Paper from sargassum? Quintana Roo student develops a process

A 17-year-old high school student from Cozumel, Quintana Roo, has come up with an innovative use for sargassum: she’s making paper out of it.

Victoria Curiel Morfil told the newspaper El Financiero that she came up with the idea to use the smelly brown seaweed as part of a paper-making process while walking her dog and seeing discarded notebooks in the sargassum on the beach.

After a few unsuccessful attempts, Curiel did some online research and realized that she needed to mix cellulose from the nopal or maguey plant with the sargassum in order for it to be turned into paper.

The process she has now perfected involves collecting the seaweed and letting it dry in order to get rid of any microorganisms it is carrying.

The sargassum is then hydrated again using a water solution containing salt and other additives which eliminate its offensive smell.

The next step is to turn the seaweed into a paste into which recycled paper from the discarded notebooks is mixed.

Finally, Curiel turns the mixture into paper, which she uses to create new notebooks featuring her own designs.
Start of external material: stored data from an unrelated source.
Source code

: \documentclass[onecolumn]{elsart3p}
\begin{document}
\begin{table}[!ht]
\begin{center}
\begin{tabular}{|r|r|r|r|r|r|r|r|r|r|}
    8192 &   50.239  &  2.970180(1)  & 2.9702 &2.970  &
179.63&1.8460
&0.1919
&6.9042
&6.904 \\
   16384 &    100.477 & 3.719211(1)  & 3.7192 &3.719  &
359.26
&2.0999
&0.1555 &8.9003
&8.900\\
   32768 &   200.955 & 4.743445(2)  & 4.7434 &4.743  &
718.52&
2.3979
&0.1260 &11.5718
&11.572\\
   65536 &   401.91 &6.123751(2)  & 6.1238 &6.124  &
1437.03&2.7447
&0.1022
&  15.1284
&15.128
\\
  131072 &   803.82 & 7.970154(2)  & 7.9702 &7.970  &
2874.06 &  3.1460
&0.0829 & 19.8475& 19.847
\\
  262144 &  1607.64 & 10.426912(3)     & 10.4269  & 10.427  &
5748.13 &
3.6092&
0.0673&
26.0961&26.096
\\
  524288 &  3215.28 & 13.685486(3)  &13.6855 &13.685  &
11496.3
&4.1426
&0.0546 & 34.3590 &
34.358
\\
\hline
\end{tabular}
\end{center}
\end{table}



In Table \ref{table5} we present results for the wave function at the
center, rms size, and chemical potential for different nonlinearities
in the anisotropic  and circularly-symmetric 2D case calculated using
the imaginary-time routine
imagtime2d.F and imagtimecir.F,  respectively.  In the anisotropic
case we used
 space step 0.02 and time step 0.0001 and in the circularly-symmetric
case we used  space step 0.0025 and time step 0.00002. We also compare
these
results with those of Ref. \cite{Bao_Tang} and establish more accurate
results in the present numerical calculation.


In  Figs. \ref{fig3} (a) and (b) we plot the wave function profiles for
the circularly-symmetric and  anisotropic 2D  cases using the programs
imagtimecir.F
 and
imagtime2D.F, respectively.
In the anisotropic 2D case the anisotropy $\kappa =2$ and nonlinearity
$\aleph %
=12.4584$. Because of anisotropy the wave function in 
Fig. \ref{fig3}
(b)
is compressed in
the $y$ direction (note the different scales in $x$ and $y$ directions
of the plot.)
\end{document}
She is now selling them at local artisans’ markets for between 10 and 80 pesos.

“Here on the island I live with my mom but my mom has a back injury that prevents her from working so I had been very worried about our economic situation and my future university studies,” she said.

“I want to keep growing [my business] and helping the planet and why not create my own notebook and paper production company worldwide,” she added.

Curiel is now planning on using another unlikely material to produce paper: cigarette butts.

Sargassum has washed up on the coast of Quintana Roo en masse this year, leading a state businessman to develop an innovative project using the seaweed.

By mixing it with adobe, Omar Vázquez Sánchez discovered that sargassum can be used to build earthquake and hurricane-resistant homes.